En 2017 déjà, lors de la dernière de l’oratorio à Lyon, des organisations chrétienne et d’extrême droite s’étaient réunies pour manifester leur mécontentement face à la vision de Jeanne d’Arc dessinée par Castellucci. La manifestation s’était d’ailleurs muée en émeutes et la police avait dû intervenir devant l’opéra.

«Pour la Monnaie, cette initiative va trop loin», a affirmé la direction de l’institution culturelle fédérale dans un communiqué.

La Monnaie se dit «particulièrement attachée à la liberté d’expression».

«Nous respectons les opinions des autres, mais nous leur demandons de faire preuve du même respect à notre égard. La Monnaie soutient à 100% la production de Romeo Castellucci. Mieux encore, nous pensons qu’il s’agit d’un spectacle incontournable», a ajouté l’institution.

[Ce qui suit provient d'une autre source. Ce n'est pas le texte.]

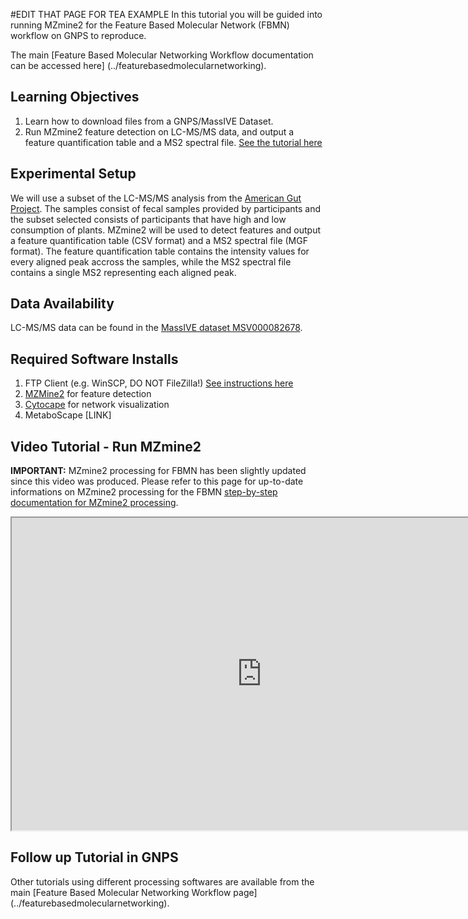 #EDIT THAT PAGE FOR TEA EXAMPLE
In this tutorial you will be guided into running MZmine2 for the Feature Based Molecular Network (FBMN) workflow on GNPS to reproduce. 

The main [Feature Based Molecular Networking Workflow documentation can be accessed here] (../featurebasedmolecularnetworking). 


## Learning Objectives

1. Learn how to download files from a GNPS/MassIVE Dataset.
2. Run MZmine2 feature detection on LC-MS/MS data, and output a feature quantification table and a MS2 spectral file. [See the tutorial here](https://ccms-ucsd.github.io/GNPSDocumentation/featurebasedmolecularnetworking/)

## Experimental Setup

We will use a subset of the LC-MS/MS analysis from the [American Gut Project](http://humanfoodproject.com/americangut/). The samples consist of fecal samples provided by participants and the subset selected consists of participants that have high and low consumption of plants. MZmine2 will be used to detect features and output a feature quantification table (CSV format) and a MS2 spectral file (MGF format). 
The feature quantification table contains the intensity values for every aligned peak accross the samples, while the MS2 spectral file contains a single MS2 representing each aligned peak.


## Data Availability

LC-MS/MS data can be found in the [MassIVE dataset MSV000082678](https://massive.ucsd.edu/ProteoSAFe/dataset.jsp?task=de2d18fd91804785bce8c225cc94a444).

## Required Software Installs

1. FTP Client (e.g. WinSCP, DO NOT FileZilla!) [See instructions here](http://proteomics.ucsd.edu/service/massive/documentation/submit-data/upload-data/)
2. [MZMine2](https://github.com/mzmine/mzmine2/releases) for feature detection
3. [Cytocape](http://www.cytoscape.org/download.php) for network visualization
4. MetaboScape [LINK]


## Video Tutorial - Run MZmine2

**IMPORTANT:** MZmine2 processing for FBMN has been slightly updated since this video was produced. Please refer to this page for up-to-date informations on MZmine2 processing for the FBMN [step-by-step documentation for MZmine2 processing](../featurebasedmolecularnetworking-with-mzmine2). 

<iframe width="800" height="500" src="https://www.youtube.com/embed/5jjMllbwD-U"> </iframe>

## Follow up Tutorial in GNPS

Other tutorials using different processing softwares are available from the main [Feature Based Molecular Networking Workflow page] (../featurebasedmolecularnetworking).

Elle a assuré qu’elle prendrait des «mesures de sécurité appropriées afin que les spectateurs puissent profiter des représentations sans dérangement».

«Une représentation pornographique»

La Fédération Pro Europa Christiana a dénoncé que le personnage-symbole de sainte Jeanne d’Arc soit à nouveau la cible d’une représentation pornographique, cette fois à Bruxelles. «Une actrice intégralement dénudée prétend la représenter et pousse l’obscénité jusqu’à changer de sexe au cours de la représentation», souligne-t-elle dans le texte accompagnant la pétition. Elle estime qu’«à travers la Pucelle (d’Orléans, NDLR) c’est l’union de la France avec Dieu qui est prise pour cible».

La Monnaie a répliqué en affirmant qu’au cours des siècles, le personnage de Jeanne d’Arc a fait l’objet d’interprétations diverses et paradoxales et que son image a été régulièrement redessinée, revue, corrigée, déformée, en fonction des idéologies dominantes.

«Romeo Castellucci souhaite défaire Jeanne d’Arc des différentes interprétations dont elle a fait l’objet au fil des siècles. Jeanne d’Arc au bûcher (...) est déjà en soi une tentative de libérer Jeanne d’Arc du poids qui pèse sur elle. La mise en scène (profondément spirituelle) de Castellucci souhaite aller au plus près de la quintessence et présenter Jeanne comme un personnage profondément humain et vulnérable. Aussi, nous montre-t-il une jeune femme seule et abandonnée. Abandonnée par l’État, par l’Église et par la société», souligne le communiqué.

«Même reproche qu’à son procès en 1431»

La Fédération s’offusque de ce que Jeanne apparaît sur scène en vêtements masculins.

«Il s’agit là du même reproche que celui qui lui a été fait lors de son procès en 1431. Considéré comme un signe d’‘héréticité’, le simple fait de s’habiller en homme lui a valu une condamnation au bûcher. Que ce reproche refasse surface près de six cents ans plus tard provoque la stupéfaction. Que Jeanne d’Arc ait choisi de se vêtir comme un homme et de se couper les cheveux est de surcroît un fait historique avéré. C’était en outre un choix d’ordre pratique à une époque où la tenue de guerrier convenait tout simplement au combat», a expliqué la Monnaie.

Quant à la femme nue, «cela non plus n’est pas une représentation révolutionnaire de Jeanne d’Arc. Aussitôt après sa mise à mort, des tableaux et des statues l’ont représentée à moitié nue», a conclu le TRM.